Course Meeting Times
Lectures: 2 sessions/week, 1.5 hours/session
Prerequisites
Description
Projection theory studies how a set \(X\) behaves under different orthogonal projections. Questions of this type aren’t usually emphasized in the graduate analysis curriculum, but they come up in many areas of math, including harmonic analysis, analytic number theory, additive combinatorics, and homogeneous dynamics. It is an especially good time to study projection theory, because there have been some striking recent applications, and because one of the central problems of the field was very recently solved. At the same time, there are many interesting open problems which I am excited to discuss and reflect on.
The goals of the course are as follows:
- Learn the classical techniques and results of projection theory (with full details).
 - Learn about applications in several areas.

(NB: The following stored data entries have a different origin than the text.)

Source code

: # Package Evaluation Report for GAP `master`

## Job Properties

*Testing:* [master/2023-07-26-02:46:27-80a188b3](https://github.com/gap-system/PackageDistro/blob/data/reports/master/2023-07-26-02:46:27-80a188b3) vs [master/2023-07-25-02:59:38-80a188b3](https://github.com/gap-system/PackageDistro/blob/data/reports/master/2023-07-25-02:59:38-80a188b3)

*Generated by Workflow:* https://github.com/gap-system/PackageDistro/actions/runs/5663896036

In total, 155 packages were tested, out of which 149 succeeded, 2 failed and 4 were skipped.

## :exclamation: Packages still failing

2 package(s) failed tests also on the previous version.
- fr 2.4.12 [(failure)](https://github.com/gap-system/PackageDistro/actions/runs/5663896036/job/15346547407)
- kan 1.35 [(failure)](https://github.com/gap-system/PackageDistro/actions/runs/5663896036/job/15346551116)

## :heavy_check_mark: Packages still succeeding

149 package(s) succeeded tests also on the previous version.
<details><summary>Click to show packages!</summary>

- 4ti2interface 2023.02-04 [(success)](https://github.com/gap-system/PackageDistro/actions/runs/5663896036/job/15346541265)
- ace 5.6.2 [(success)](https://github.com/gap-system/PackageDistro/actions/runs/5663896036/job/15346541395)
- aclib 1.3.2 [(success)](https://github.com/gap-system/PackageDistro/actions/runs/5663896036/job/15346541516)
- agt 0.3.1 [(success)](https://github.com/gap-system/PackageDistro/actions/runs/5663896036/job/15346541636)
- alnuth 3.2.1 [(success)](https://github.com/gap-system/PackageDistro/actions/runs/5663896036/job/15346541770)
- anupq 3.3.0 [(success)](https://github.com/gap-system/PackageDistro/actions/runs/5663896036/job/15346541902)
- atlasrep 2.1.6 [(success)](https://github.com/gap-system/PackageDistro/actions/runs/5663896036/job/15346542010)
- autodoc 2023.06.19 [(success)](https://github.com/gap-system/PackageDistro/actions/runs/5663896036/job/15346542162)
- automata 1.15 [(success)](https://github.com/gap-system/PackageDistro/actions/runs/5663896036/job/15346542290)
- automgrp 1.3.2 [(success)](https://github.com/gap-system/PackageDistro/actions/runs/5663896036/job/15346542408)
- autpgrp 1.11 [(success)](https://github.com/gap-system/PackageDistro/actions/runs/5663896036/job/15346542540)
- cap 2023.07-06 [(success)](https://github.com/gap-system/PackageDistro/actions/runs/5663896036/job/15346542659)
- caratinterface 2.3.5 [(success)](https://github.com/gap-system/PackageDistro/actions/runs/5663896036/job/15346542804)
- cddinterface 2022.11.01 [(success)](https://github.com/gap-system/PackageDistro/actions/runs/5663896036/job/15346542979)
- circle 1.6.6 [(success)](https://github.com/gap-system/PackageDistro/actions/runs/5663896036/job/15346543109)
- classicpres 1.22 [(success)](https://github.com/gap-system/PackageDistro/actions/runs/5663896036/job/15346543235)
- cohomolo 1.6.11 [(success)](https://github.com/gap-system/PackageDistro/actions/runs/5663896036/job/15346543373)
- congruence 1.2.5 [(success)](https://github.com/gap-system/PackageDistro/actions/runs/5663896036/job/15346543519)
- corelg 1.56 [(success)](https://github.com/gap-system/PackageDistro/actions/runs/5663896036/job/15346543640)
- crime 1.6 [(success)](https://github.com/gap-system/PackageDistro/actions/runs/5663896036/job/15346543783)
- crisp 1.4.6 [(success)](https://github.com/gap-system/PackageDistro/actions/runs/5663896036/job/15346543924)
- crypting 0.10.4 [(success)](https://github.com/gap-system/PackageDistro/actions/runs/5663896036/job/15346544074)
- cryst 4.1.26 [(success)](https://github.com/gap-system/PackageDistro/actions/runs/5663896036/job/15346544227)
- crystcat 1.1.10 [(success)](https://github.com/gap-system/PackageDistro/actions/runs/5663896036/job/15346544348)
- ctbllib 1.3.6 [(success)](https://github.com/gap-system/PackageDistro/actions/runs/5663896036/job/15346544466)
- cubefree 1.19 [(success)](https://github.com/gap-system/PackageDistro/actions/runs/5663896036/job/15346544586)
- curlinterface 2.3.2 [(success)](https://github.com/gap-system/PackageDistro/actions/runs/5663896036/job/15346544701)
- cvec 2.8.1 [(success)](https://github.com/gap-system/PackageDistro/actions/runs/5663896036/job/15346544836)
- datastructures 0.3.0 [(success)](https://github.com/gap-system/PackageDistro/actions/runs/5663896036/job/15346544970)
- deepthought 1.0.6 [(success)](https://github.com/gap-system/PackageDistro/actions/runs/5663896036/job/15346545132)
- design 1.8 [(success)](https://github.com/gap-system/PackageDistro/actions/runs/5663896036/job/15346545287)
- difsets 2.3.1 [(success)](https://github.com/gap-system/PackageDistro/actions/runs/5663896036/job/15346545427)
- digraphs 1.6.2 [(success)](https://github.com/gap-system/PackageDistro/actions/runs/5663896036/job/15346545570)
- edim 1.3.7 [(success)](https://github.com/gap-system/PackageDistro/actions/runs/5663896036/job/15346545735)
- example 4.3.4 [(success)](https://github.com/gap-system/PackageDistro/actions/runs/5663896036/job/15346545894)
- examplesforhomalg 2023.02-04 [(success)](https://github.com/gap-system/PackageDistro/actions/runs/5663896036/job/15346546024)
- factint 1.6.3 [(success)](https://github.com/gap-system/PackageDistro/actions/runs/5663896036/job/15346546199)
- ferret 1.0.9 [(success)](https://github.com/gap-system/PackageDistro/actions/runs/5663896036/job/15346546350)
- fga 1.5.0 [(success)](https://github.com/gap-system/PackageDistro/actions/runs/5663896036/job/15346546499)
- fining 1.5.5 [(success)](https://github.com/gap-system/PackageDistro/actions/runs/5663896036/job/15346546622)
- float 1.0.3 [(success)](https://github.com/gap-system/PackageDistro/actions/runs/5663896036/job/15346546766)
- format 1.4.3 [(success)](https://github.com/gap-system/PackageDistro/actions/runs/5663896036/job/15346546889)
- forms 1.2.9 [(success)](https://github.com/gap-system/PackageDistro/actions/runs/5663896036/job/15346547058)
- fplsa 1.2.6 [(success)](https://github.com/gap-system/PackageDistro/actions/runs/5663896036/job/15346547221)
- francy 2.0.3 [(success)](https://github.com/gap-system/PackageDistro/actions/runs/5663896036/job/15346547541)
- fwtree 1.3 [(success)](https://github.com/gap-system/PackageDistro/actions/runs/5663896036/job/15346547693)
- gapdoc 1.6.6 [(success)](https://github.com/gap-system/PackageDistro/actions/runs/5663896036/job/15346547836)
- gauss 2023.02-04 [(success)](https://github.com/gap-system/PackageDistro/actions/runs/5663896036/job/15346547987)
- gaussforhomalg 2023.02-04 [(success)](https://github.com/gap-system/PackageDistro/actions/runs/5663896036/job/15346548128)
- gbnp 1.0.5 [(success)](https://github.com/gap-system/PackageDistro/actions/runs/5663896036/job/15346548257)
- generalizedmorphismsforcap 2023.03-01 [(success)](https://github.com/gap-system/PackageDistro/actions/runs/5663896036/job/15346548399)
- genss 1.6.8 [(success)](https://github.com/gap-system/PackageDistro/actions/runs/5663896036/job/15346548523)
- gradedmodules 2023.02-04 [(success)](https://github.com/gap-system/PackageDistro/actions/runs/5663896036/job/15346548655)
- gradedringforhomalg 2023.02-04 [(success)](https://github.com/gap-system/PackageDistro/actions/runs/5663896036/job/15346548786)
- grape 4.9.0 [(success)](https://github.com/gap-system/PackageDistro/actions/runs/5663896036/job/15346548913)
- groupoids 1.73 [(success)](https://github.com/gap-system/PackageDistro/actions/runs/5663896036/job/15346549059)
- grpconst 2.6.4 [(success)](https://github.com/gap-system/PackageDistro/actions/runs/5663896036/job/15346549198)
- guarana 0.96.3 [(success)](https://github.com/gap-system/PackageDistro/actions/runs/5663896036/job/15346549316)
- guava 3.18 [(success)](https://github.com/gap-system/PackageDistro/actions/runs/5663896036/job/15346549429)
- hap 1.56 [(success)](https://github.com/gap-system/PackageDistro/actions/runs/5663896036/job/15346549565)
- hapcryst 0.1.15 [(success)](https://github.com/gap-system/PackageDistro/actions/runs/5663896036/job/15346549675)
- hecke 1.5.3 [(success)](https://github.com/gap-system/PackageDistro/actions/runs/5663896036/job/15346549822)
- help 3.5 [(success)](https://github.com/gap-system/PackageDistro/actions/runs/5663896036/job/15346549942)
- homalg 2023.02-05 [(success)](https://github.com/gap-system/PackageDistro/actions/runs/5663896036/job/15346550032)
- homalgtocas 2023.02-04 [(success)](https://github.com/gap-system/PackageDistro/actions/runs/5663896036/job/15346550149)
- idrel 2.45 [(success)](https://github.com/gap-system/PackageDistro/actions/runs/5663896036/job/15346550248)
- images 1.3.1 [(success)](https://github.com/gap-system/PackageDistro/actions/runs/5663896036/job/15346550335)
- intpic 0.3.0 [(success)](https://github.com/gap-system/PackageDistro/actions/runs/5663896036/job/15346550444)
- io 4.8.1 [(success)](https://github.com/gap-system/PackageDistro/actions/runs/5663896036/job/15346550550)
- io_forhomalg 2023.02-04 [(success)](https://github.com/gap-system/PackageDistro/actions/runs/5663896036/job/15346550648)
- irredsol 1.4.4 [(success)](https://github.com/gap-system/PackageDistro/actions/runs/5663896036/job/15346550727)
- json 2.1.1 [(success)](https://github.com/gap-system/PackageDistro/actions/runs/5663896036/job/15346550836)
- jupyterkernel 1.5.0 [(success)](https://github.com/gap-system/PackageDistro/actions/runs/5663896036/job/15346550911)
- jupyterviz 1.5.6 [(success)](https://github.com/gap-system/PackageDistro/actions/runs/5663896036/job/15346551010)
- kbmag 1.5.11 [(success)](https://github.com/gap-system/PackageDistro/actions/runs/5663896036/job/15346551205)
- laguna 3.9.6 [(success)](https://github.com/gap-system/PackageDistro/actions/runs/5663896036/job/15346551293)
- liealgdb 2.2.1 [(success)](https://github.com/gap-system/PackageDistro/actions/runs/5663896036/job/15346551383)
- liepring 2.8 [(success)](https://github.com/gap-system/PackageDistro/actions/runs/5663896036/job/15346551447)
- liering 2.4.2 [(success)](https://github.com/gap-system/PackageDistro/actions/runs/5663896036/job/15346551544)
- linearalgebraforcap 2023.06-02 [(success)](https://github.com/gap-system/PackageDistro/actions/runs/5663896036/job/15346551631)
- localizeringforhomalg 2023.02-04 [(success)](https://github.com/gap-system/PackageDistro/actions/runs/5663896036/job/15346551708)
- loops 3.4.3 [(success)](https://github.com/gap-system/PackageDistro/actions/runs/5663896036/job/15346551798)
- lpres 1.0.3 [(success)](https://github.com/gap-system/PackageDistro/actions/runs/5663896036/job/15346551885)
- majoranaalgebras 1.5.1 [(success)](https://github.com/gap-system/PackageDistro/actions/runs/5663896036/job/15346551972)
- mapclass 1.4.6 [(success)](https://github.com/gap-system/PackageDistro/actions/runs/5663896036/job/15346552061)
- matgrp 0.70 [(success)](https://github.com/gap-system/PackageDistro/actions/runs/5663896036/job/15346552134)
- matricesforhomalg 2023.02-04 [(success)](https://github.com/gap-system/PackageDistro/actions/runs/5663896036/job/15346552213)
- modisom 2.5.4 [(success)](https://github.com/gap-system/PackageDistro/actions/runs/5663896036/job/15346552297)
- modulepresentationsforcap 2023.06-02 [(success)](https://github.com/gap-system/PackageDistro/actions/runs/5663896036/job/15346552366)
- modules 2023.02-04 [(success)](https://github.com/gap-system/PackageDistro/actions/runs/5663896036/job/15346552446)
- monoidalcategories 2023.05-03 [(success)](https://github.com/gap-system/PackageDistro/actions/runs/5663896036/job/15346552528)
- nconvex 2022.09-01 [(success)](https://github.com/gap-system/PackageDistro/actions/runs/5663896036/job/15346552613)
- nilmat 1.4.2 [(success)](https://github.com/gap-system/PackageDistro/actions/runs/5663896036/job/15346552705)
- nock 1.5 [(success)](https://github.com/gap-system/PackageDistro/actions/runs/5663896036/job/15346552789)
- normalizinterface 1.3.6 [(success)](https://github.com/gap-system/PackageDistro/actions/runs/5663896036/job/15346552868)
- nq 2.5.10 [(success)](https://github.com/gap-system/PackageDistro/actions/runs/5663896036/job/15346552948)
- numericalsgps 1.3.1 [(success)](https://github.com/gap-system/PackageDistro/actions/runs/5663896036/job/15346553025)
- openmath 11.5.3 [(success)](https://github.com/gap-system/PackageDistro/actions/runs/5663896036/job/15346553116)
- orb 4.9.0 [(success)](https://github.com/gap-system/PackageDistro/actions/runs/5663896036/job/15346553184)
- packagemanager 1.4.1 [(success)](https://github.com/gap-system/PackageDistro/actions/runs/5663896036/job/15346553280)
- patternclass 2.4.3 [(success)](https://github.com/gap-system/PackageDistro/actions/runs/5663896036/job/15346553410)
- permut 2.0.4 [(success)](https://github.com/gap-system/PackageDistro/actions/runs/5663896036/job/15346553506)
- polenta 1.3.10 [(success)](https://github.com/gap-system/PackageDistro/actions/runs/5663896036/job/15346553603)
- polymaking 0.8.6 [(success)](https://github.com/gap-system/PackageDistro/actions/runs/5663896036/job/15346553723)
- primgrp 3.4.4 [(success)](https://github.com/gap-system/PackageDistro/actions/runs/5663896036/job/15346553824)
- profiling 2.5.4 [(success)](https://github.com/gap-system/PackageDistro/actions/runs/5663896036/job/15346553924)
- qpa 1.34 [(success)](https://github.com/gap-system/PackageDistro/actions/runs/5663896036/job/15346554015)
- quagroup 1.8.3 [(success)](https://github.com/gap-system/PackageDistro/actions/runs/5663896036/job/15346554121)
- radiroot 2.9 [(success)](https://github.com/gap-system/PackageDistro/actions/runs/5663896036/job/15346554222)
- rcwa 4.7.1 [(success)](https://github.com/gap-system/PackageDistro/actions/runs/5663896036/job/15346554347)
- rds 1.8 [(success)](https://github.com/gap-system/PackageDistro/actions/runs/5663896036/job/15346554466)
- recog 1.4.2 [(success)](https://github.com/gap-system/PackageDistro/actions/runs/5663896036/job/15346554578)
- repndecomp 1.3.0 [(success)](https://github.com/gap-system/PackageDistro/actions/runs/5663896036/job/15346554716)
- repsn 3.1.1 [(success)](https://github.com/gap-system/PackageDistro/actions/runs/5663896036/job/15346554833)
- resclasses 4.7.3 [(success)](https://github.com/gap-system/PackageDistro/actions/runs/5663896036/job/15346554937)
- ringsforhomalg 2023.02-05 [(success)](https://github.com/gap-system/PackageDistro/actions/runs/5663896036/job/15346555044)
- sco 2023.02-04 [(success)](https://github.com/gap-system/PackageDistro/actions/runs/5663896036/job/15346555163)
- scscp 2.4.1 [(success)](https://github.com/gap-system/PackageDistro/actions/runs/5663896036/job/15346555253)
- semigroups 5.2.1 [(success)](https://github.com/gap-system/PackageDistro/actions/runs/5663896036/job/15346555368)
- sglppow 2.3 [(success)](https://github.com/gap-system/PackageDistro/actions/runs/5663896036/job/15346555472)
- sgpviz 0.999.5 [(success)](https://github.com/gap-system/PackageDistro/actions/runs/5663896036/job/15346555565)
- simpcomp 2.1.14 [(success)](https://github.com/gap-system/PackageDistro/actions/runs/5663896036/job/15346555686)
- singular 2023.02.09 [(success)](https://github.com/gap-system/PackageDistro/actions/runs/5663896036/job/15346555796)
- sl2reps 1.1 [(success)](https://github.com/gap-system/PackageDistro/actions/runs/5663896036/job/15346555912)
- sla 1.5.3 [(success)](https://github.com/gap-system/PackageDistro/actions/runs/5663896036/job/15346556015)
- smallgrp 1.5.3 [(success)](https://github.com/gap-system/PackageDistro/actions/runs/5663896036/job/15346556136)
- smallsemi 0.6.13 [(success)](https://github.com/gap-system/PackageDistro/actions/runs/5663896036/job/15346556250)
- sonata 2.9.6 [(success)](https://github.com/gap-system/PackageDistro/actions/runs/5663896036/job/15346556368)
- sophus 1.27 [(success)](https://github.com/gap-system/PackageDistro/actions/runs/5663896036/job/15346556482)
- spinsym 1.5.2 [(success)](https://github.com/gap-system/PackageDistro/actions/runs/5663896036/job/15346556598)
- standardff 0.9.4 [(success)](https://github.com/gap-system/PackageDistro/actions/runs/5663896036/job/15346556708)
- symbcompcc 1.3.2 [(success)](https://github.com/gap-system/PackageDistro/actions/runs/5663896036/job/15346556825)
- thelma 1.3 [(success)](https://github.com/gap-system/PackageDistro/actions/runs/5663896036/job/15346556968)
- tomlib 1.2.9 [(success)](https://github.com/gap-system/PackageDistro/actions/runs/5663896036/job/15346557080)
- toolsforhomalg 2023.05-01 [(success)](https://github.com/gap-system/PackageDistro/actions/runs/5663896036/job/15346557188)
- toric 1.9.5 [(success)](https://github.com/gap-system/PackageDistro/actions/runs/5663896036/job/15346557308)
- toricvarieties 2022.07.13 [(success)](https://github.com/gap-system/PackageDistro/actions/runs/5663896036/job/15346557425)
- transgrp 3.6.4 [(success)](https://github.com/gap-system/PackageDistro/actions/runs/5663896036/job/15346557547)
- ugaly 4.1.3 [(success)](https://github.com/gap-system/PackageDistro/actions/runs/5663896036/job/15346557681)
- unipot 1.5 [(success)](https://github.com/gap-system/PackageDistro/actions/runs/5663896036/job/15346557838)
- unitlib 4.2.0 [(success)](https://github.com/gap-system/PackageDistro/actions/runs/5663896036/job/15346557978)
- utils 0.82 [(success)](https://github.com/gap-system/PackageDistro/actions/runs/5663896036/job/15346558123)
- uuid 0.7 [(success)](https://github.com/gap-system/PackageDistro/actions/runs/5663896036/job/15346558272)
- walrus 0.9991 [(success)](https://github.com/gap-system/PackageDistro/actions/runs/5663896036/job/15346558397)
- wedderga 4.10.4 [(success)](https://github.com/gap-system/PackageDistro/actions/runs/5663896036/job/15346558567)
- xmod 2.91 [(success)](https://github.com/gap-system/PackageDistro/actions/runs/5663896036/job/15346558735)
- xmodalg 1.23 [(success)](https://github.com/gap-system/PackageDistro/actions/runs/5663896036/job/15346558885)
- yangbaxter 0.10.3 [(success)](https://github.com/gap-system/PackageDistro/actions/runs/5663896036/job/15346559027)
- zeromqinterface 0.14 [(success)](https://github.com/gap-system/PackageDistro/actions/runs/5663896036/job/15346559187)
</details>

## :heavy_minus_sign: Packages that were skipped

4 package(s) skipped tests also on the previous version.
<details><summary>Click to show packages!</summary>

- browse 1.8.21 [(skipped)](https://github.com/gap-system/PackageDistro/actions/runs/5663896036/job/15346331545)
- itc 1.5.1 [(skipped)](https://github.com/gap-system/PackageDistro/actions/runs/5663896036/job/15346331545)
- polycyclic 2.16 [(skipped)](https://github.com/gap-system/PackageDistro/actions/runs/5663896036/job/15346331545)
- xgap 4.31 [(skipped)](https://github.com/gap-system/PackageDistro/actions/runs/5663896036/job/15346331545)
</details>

 - Learn about open questions.
 - Learn some of the main ideas in the recent work in the field. Level of detail will depend on everyone’s interest.
 
Requirements
The work for the class will be as follows. For the first half or so of the course, we will have short weekly homework assignments to digest the fundamental ideas. Each student will also scribe a couple of lectures. Each student will do a final project on a topic related to the class. This could involve doing a harder problem or exploring a research direction or studying a topic in the literature that we didn’t cover in lecture and writing some exposition of it.
Grading
The course grade will be based 50% on the problem sets and 50% on the final project.